Discussion in 'Sports and News' started by Driftwood, Mar 16, 2024.

  1. HanSenSE

    HanSenSE Well-Known Member


     
    brn623cl likes this.
  2. maumann

    maumann Well-Known Member

    OK. 7:30 p.m. ET update:

    Personal news for @Liut and my other friends on the board: Mom, Dad, Scott, Lisa, Greg on their way to Savannah. Left at 5 p.m. I-95 traffic is heavy but moving.

    According to satellite imagery, Hurricane Milton has wobbled south and east of the prediction models which now takes the projected landfall back to the south end of Sarasota, and forward motion has slowed again. For now, the entire Bay Area is on the "clean" side of the storm but still looking at Cat 3 wind gusts in the middle of the night early Thursday morning. That also may keep Orlando from catching a Cat 1 eye wall.

    For being such a powerful Cat 5 storm, packing 165 mph at its center, Milton's hurricane strength winds only extend about 30 miles. However, as the wind shear starts to tear at it as it tries to make landfall, Milton will get less powerful but the wind field will grow larger. Think of an ice skater in a spin. Arms up, speeds up. Arms down, speeds down. Right now Milton is probably as nasty as it'll get.

    Milton could wobble back north again by the 11 p.m. discussion, because hurricanes are unpredictable. But the more it dawdles on an eastward track before turning northeast, the less chance there is of a direct hit on St. Pete/Tampa, and the storm surge, currently forecast at 10-15 feet, may not reach those numbers. However, that means the greater the risk for North Port, Port Charlotte and Fort Myers Beach. Or even Naples.
     
    Liut, franticscribe, Slacker and 5 others like this.
  3. 2muchcoffeeman

    2muchcoffeeman Well-Known Member

    As of an hour ago, the cone of uncertainty had slipped so far south that several of my coworkers' residences had slipped outside the cone. As of right now, the eye is projected to stay south of Orlando. I'm still not feeling great about this, but I am feeling a bit better.

    I'd still like the eye to pass just north of Lake Okeechobee, because that would wreck the Army Corps of Engineers' precious "flood control" dikes that are making a mess of the Everglades' water flow.
     
    maumann and Driftwood like this.
  4. MileHigh

    MileHigh Moderator Staff Member

    11 p.m. EDT: 10 mph, 915 mb. But tends to be trending still a tad south of Tampa, which is better than north of Tampa.
     
  5. maumann

    maumann Well-Known Member

    If I'm in Vamo, Osprey, Nakomis or Venice, I'm getting worried. If this thing stays on that path, it'll mess those places up but miss the major population centers. Not that I want Myakka State Park damaged but there's a lot of empty grazing land out east of there, rather than occupied dwellings.

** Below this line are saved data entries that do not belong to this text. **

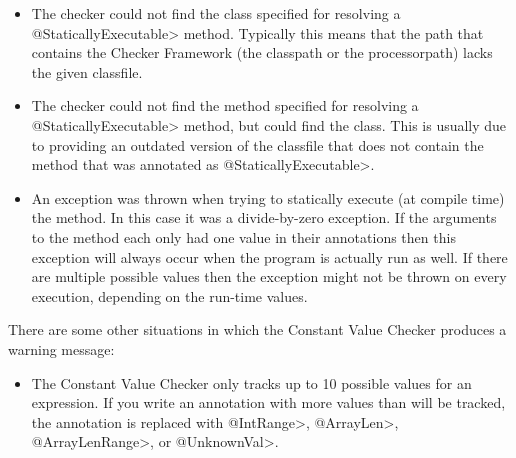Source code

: \begin{sloppypar}
\begin{itemize}
\item {}

  The checker could not find the class
  specified for resolving a \<@StaticallyExecutable> method. Typically
  this means that the path that contains the Checker Framework (the
  classpath or the processorpath) lacks the given classfile.

\item {}

  The checker could not find the method  specified for
  resolving a \<@StaticallyExecutable> method, but could find the
  class. This is usually due to providing an outdated version of the
  classfile that does not contain the
  method that was annotated as \<@StaticallyExecutable>.

\item {}

  An exception was thrown when trying to statically execute (at compile time) the
  method. In this case it was a divide-by-zero exception. If the
  arguments to the method each only had one value in their annotations
  then this exception will always occur when the program is actually
  run as well. If there are multiple possible values then the exception
  might not be thrown on every execution, depending on the run-time values.

\end{itemize}
\end{sloppypar}

There are some other situations in which the Constant Value Checker produces a
warning message:

\begin{sloppypar}
\begin{itemize}
\item {}

  The Constant Value Checker only tracks up to 10 possible values for an
  expression.  If you write an annotation with more values than will be
  tracked, the annotation is replaced with \<@IntRange>, \<@ArrayLen>, \<@ArrayLenRange>, or \<@UnknownVal>.

\end{itemize}
\end{sloppypar}


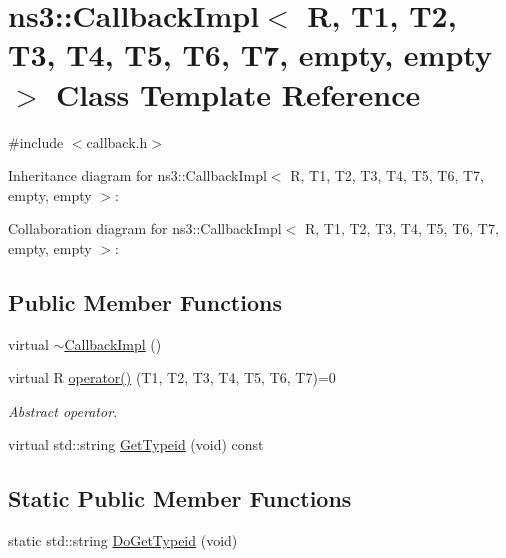\hypertarget{classns3_1_1CallbackImpl_3_01R_00_01T1_00_01T2_00_01T3_00_01T4_00_01T5_00_01T6_00_01T7_00_01empty_00_01empty_01_4}{}\section{ns3\+:\+:Callback\+Impl$<$ R, T1, T2, T3, T4, T5, T6, T7, empty, empty $>$ Class Template Reference}
\label{classns3_1_1CallbackImpl_3_01R_00_01T1_00_01T2_00_01T3_00_01T4_00_01T5_00_01T6_00_01T7_00_01empty_00_01empty_01_4}


{\ttfamily \#include $<$callback.\+h$>$}



Inheritance diagram for ns3\+:\+:Callback\+Impl$<$ R, T1, T2, T3, T4, T5, T6, T7, empty, empty $>$\+:


Collaboration diagram for ns3\+:\+:Callback\+Impl$<$ R, T1, T2, T3, T4, T5, T6, T7, empty, empty $>$\+:
\subsection*{Public Member Functions}
\begin{DoxyCompactItemize}
\item 
virtual \hyperlink{classns3_1_1CallbackImpl_3_01R_00_01T1_00_01T2_00_01T3_00_01T4_00_01T5_00_01T6_00_01T7_00_01empty_00_01empty_01_4_a3fde8db532d5b902e112a01c3e704e62}{$\sim$\+Callback\+Impl} ()
\item 
virtual R \hyperlink{classns3_1_1CallbackImpl_3_01R_00_01T1_00_01T2_00_01T3_00_01T4_00_01T5_00_01T6_00_01T7_00_01empty_00_01empty_01_4_a09210ce6ce3f40e91f1062ed90dd6442}{operator()} (T1, T2, T3, T4, T5, T6, T7)=0
\begin{DoxyCompactList}\small\item\em Abstract operator. \end{DoxyCompactList}\item 
virtual std\+::string \hyperlink{classns3_1_1CallbackImpl_3_01R_00_01T1_00_01T2_00_01T3_00_01T4_00_01T5_00_01T6_00_01T7_00_01empty_00_01empty_01_4_ac605579aa990b07cf86f050ca1342aca}{Get\+Typeid} (void) const 
\end{DoxyCompactItemize}
\subsection*{Static Public Member Functions}
\begin{DoxyCompactItemize}
\item 
static std\+::string \hyperlink{classns3_1_1CallbackImpl_3_01R_00_01T1_00_01T2_00_01T3_00_01T4_00_01T5_00_01T6_00_01T7_00_01empty_00_01empty_01_4_af70dfcb4eaabc41783058f2843ae6483}{Do\+Get\+Typeid} (void)
\end{DoxyCompactItemize}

    And that doesn't mean our park is in the clear but we may avoid a direct hit, which may give our fifth wheel a fighting chance.
     
    Huggy, SixToe and MileHigh like this.
  6. TigerVols

    TigerVols Well-Known Member

    I lived in NM for 5 years. I highly recommend against it.
     
  7. MileHigh

    MileHigh Moderator Staff Member

    I mean, yeah, this thing is going to hit the Gulf Coast somewhere. It's going to suck for many people. The fewer the better, but Naples and Fort Myers have been just slammed recently. That's not to say we need this thing to hit directly in Tampa/St. Pete. That'd be like a 7.5 hitting in Buena Park vs. Indio.
     
    Last edited: Oct 8, 2024
    maumann likes this.
  8. maumann

    maumann Well-Known Member

    That's an awesome comparison, especially since I know both places. Will someone think of the jams and jellies! (Compared to ... dates?)

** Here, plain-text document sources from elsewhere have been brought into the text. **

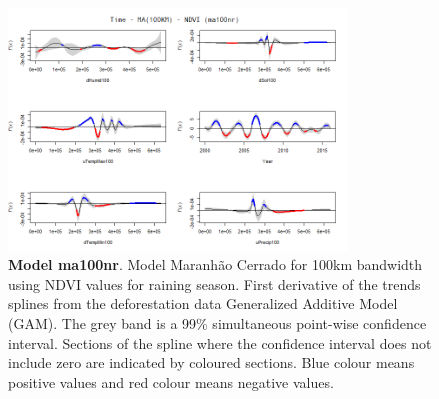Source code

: \begin{table}

\begin{figure}[H]
 \centering
        \centering
        \includegraphics[width=0.8\textwidth]{ma100nr.png} %
        \caption[Model Cerrado Maranhão for 100km bandwidth using NDVI values for raining season. First derivative of the trends splines from the deforestation data Generalized Additive Model (GAM)]{\textbf{Model ma100nr}. Model Maranhão Cerrado for 100km bandwidth using NDVI values for raining season. First derivative of the trends splines from the deforestation data Generalized Additive Model (GAM). The grey band is a 99\% simultaneous point-wise confidence interval. Sections of the spline where the confidence interval does not include zero are indicated by coloured sections. Blue colour means positive values and red colour means negative values.}
\end{figure}
\end{table}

    I just read where Smucker's has discontinued Knott's Berry Farm products. I'll just try to get along somehow.
     
    MileHigh likes this.
  9. dixiehack

    dixiehack Well-Known Member

    The bitch of it is, below Tampa isn’t exactly empty. Figure that stretch from Bradenton down to Naples holds maybe a tick under 2.5 million people, depending how far inland you want to define things.
     
  10. MileHigh

    MileHigh Moderator Staff Member

    Yup, totally understand. But a direct hit on, say, Clearwater or even Cedar Key is really the Big One in SoCal.
     
  11. HanSenSE

    HanSenSE Well-Known Member

    And, yes, the Waffle Houses are closed.